The Amhurst girls, as they'd been, Roz and her sister, had money, and property all over the town, left to them by their parents, who'd been killed in an air crash when the girls were still young. Abigail had to think for a moment where Prospect Street was, then she had it, an insignificant little row of houses where any prospect there had ever been was now obscured by the new Marks and Spencer's. But a street which might not remain insignificant in monetary terms if the demands for more car-parking space near the shopping precinct were ever satisfied, and compulsory purchase orders served. Clever Roz, it had been a good move to hold on to it.

Nick watched her through the haze of smoke as she left, noticed heads turning. She had bronze hair, lovely, that used to fall in a glorious tumble of waves to her shoulders when she let it out of its workaday plait. The plait had gone, now she was an inspector – didn't go with her status, he supposed – as had the short, assertive cut she'd adopted for a while. Now it was styled to fall in rippling curves,
haute couture
hairdressing. It looked right on her, spoke of her confidence with herself. Her clothes were better, too. She was on the way to becoming elegant. He wondered why he'd ever let her go.

Witty in a dry, ironic manner, unfailingly good-humoured, with a fund of amusing stories from his life as a newspaperman, Ben Appleyard had worked on many of the large nationals, and several of his former colleagues looked on his present job, editing a provincial newspaper, as a comedown, not worthy of him. He knew it was generally thought that he hadn't shown judgement in taking the position, that it wasn't a good career move. But Ben had had his own reasons. He was as adept at parrying questions about these reasons as he was at balancing the demands of his own job with Abigail's. He was a journalist first and foremost and she was a dedicated police officer; compromise was not always easy. It made for a delicate relationship. The depth of commitment on both sides would be tested tonight, and he wasn't sure how it would turn out. He wondered if she'd guessed, and how she'd respond. She was astute by nature as well as by training, and it was Ben's experience that when a woman provided this sort of meal and took such trouble with her clothes – calf-length skirt, sweater in soft wool, the colour of bitter chocolate, with a necklace of chunky gold nuggets inside the cowl neckline – she generally knew something was in the wind.
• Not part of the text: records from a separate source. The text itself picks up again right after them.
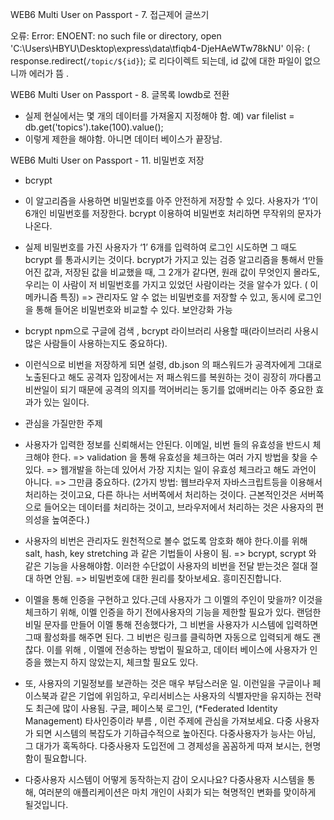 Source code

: 
WEB6 Multi User on Passport - 7. 접근제어 글쓰기

오류:
Error: ENOENT: no such file or directory, open 'C:\Users\HBYU\Desktop\express\data\tfiqb4-DjeHAeWTw78kNU'
이유:
( response.redirect(`/topic/${id}`); 로 리다이렉트 되는데, id 값에 대한 파일이 없으니까 에러가 뜸 .



WEB6 Multi User on Passport - 8. 글목록 lowdb로 전환
- 실제 현실에서는 몇 개의 데이터를 가져올지 지정해야 함. 
예)  var filelist = db.get('topics').take(100).value(); 
- 이렇게 제한을 해야함. 아니면 데이터 베이스가 끝장남. 

WEB6 Multi User on Passport - 11. 비밀번호 저장
- bcrypt
- 이 알고리즘을 사용하면 비밀번호를 아주 안전하게 저장할 수 있다. 사용자가 ‘1’이 6개인 비밀번호를 저장한다. bcrypt 이용하여 비밀번호 처리하면 무작위의 문자가 나온다.
- 실제 비밀번호를 가진 사용자가 ‘1’ 6개를 입력하여 로그인 시도하면 그 때도 bcrypt 를 통과시키는 것이다. bcrypt가 가지고 있는 검증 알고리즘을 통해서 만들어진 값과, 저장된 값을 비교했을 때, 그 2개가 같다면, 원래 값이 무엇인지 몰라도, 우리는 이 사람이 저 비밀번호를 가지고 있었던 사람이라는 것을 알수가 있다. ( 이 메카니즘 특징) 
=> 관리자도 알 수 없는 비밀번호를 저장할 수 있고, 동시에 로그인을 통해 들어온 비밀번호와 비교할 수 있다. 보안강화 가능


- bcrypt npm으로 구글에 검색 ,  bcrypt 라이브러리 사용할 때(라이브러리 사용시 많은 사람들이 사용하는지도 중요하다). 
- 이런식으로 비번을 저장하게 되면 설령, db.json 의 패스워드가 공격자에게 그대로 노출된다고 해도 공격자 입장에서는 저 패스워드를 복원하는 것이 굉장히 까다롭고 비싼일이 되기 때문에 공격의 의지를 꺽어버리는 동기를 없애버리는 아주 중요한 효과가 있는 일이다. 

- 관심을 가질만한 주제
- 사용자가 입력한 정보를 신뢰해서는 안된다. 이메일, 비번 들의 유효성을 반드시 체크해야 한다. => validation 을 통해 유효성을 체크하는 여러 가지 방법을 찾을 수 있다. => 웹개발을 하는데 있어서 가장 지치는 일이 유효성 체크라고 해도 과언이 아니다. => 그만큼 중요하다. (2가지 방법: 웹브라우저 자바스크립트등을 이용해서 처리하는 것이고요, 다른 하나는 서버쪽에서 처리하는 것이다. 근본적인것은 서버쪽으로 들어오는 데이터를 처리하는 것이고, 브라우저에서 처리하는 것은 사용자의 편의성을 높여준다.)
- 사용자의 비번은 관리자도 원천적으로 볼수 없도록 암호화 해야 한다.이를 위해 salt, hash, key stretching 과 같은 기법들이 사용이 됨.  => bcrypt, scrypt 와 같은 기능을 사용해야함. 이러한 수단없이 사용자의 비번을 전달 받는것은 절대 절대 하면 안됨. => 비밀번호에 대한 원리를 찾아보세요. 흥미진진합니다. 
- 이멜을 통해 인증을 구현하고 있다.근데 사용자가 그 이멜의 주인이 맞을까? 이것을 체크하기 위해, 이멜 인증을 하기 전에사용자의 기능을 제한할 필요가 있다. 랜덤한 비밀 문자를 만들어 이멜 통해 전송했다가, 그 비번을 사용자가 시스템에 입력하면 그때 활성화를 해주면 된다. 그 비번은 링크를 클릭하면 자동으로 입력되게 해도 괜찮다. 이를 위해 , 이멜에 전송하는 방법이 필요하고, 데이터 베이스에 사용자가 인증을  했는지 하지 않았는지, 체크할 필요도 있다. 

- 또, 사용자의 기밀정보를 보관하는 것은 매우 부담스러운 일. 이런일을 구글이나 페이스북과 같은 기업에 위임하고, 우리서비스는 사용자의 식별자만을 유지하는 전략도 최근에 많이 사용됨. 구글, 페이스북 로그인, (*Federated Identity Management) 타사인증이라 부름
, 이런 주제에 관심을 가져보세요. 다중 사용자가 되면 시스템의 복잡도가 기하급수적으로 높아진다. 다중사용자가 능사는 아님, 그 대가가 혹독하다.  다중사용자 도입전에 그 경제성을 꼼꼼하게 따져 보시는, 현명함이 필요합니다. 

- 다중사용자 시스템이 어떻게 동작하는지 감이 오시나요?  다중사용자 시스템을 통해, 여러분의 애플리케이션은 마치 개인이 사회가 되는 혁명적인 변화를 맞이하게 될것입니다. 

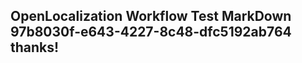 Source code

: <properties
ms.topic="hero-topic"
ms.test1="hero-topic"
ms.test2="test"/>


## OpenLocalization Workflow Test MarkDown 97b8030f-e643-4227-8c48-dfc5192ab764 thanks!



<!--HONumber=Jul16_HO2-->


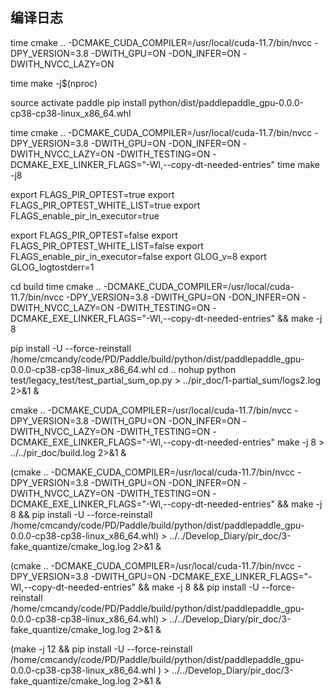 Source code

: ## 编译日志

<!-- https://www.paddlepaddle.org.cn/documentation/docs/zh/install/compile/linux-compile-by-make.html#jianchanindejisuanjihecaozuoxitongshifoufuhewomenzhichidebianyibiaozhun -->
<!-- 文档中 对于需要编译GPU 版本 PaddlePaddle的用户：(** CUDA11.0 - CUDA12.0 **), 这句话应该理解为需要编译多GPU,单机感觉没必要装nccl2-->


<!-- cmake比较智障，认不到指定nvcc -->
<!-- cmake -DCMAKE_CUDA_COMPILER=/usr/local/cuda-11.7/bin/nvcc .. -->
time cmake .. -DCMAKE_CUDA_COMPILER=/usr/local/cuda-11.7/bin/nvcc -DPY_VERSION=3.8 -DWITH_GPU=ON -DON_INFER=ON -DWITH_NVCC_LAZY=ON

<!-- jinja2如果报错的话需要更新一下,3.1.3这个版本过了,以及需要解决一些依赖问题(如果是新开的虚拟环境) -->
<!-- pip3 install --upgrade Jinja2 -->
<!-- sudo apt-get install -y patchelf -->

<!-- $(nproc)的输出是12，i512400+3060+32G内存的wsl的结果是 -j2才能过，不然err137资源不足....应该是爆内存了 -->
<!-- 看了一下好像是在编flashattn这种kernel的时候爆掉的，具体表现是VmmemWSL这个进程直接占用超过18G内存，后面开了j8暂时只有12G -->
time make -j$(nproc)


<!-- py包 -->
source activate paddle
pip install python/dist/paddlepaddle_gpu-0.0.0-cp38-cp38-linux_x86_64.whl

<!-- 测试 -->
<!--error adding symbols：DSO missing from command line https://blog.csdn.net/weixin_44251398/article/details/131970626 -->
<!--加上 -DCMAKE_EXE_LINKER_FLAGS="-Wl,--copy-dt-needed-entries"  -->

<!--这个PR需要合入，遇到了里面的问题：https://github.com/PaddlePaddle/Paddle/issues/61311
https://github.com/PaddlePaddle/Paddle/pull/62497 -->
time cmake .. -DCMAKE_CUDA_COMPILER=/usr/local/cuda-11.7/bin/nvcc -DPY_VERSION=3.8 -DWITH_GPU=ON -DON_INFER=ON -DWITH_NVCC_LAZY=ON -DWITH_TESTING=ON  -DCMAKE_EXE_LINKER_FLAGS="-Wl,--copy-dt-needed-entries"
time make -j8


export FLAGS_PIR_OPTEST=true
export FLAGS_PIR_OPTEST_WHITE_LIST=true
export FLAGS_enable_pir_in_executor=true

export FLAGS_PIR_OPTEST=false
export FLAGS_PIR_OPTEST_WHITE_LIST=false
export FLAGS_enable_pir_in_executor=false
export GLOG_v=8
export GLOG_logtostderr=1

cd build
time cmake .. -DCMAKE_CUDA_COMPILER=/usr/local/cuda-11.7/bin/nvcc -DPY_VERSION=3.8 -DWITH_GPU=ON -DON_INFER=ON -DWITH_NVCC_LAZY=ON -DWITH_TESTING=ON  -DCMAKE_EXE_LINKER_FLAGS="-Wl,--copy-dt-needed-entries" && make -j 8

pip install -U --force-reinstall /home/cmcandy/code/PD/Paddle/build/python/dist/paddlepaddle_gpu-0.0.0-cp38-cp38-linux_x86_64.whl
cd .. 
nohup python test/legacy_test/test_partial_sum_op.py > ../pir_doc/1-partial_sum/logs2.log 2>&1 &


cmake .. -DCMAKE_CUDA_COMPILER=/usr/local/cuda-11.7/bin/nvcc -DPY_VERSION=3.8 -DWITH_GPU=ON -DON_INFER=ON -DWITH_NVCC_LAZY=ON -DWITH_TESTING=ON  -DCMAKE_EXE_LINKER_FLAGS="-Wl,--copy-dt-needed-entries"
make -j 8 > ../../pir_doc/build.log 2>&1 &



(cmake .. -DCMAKE_CUDA_COMPILER=/usr/local/cuda-11.7/bin/nvcc -DPY_VERSION=3.8 -DWITH_GPU=ON -DON_INFER=ON -DWITH_NVCC_LAZY=ON -DWITH_TESTING=ON  -DCMAKE_EXE_LINKER_FLAGS="-Wl,--copy-dt-needed-entries" && make -j 8 && pip install -U --force-reinstall  /home/cmcandy/code/PD/Paddle/build/python/dist/paddlepaddle_gpu-0.0.0-cp38-cp38-linux_x86_64.whl) > ../../Develop_Diary/pir_doc/3-fake_quantize/cmake_log.log 2>&1 &

(cmake .. -DCMAKE_CUDA_COMPILER=/usr/local/cuda-11.7/bin/nvcc -DPY_VERSION=3.8 -DWITH_GPU=ON -DCMAKE_EXE_LINKER_FLAGS="-Wl,--copy-dt-needed-entries" && make -j 8 && pip install -U --force-reinstall  /home/cmcandy/code/PD/Paddle/build/python/dist/paddlepaddle_gpu-0.0.0-cp38-cp38-linux_x86_64.whl) > ../../Develop_Diary/pir_doc/3-fake_quantize/cmake_log.log 2>&1 &


(make -j 12 && pip install -U --force-reinstall /home/cmcandy/code/PD/Paddle/build/python/dist/paddlepaddle_gpu-0.0.0-cp38-cp38-linux_x86_64.whl ) > ../../Develop_Diary/pir_doc/3-fake_quantize/cmake_log.log 2>&1 &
‘You look like an advert for Gold Blend, dark, strong and sexy,' he said, nuzzling her neck as they sat on the sofa in front of the fire, her legs across his knees, replete and a little sleepy with good food, finishing off the wine he'd brought. She laughed, content for the moment to talk of this and that, gradually falling into a companionable silence. It felt good to be with him. He was easy, comfortable in his skin, tall, dark and thin as whipcord, her sort of man.

She said suddenly, ‘Ben, I saw Nick Spalding today. He's back in Lavenstock.'

It was out before she thought twice about it. Mentioning her former lover might have been tactless, had it ever been any problem between them, but Ben kept his ear to the ground and had known about the relationship before he and Abigail had ever become a couple, anyway. ‘Does it bother you?' he asked, after a moment.

‘No,' she replied, in a way that made him think she wasn't exactly telling the truth: either that or she was trying to convince herself. His senses were alerted.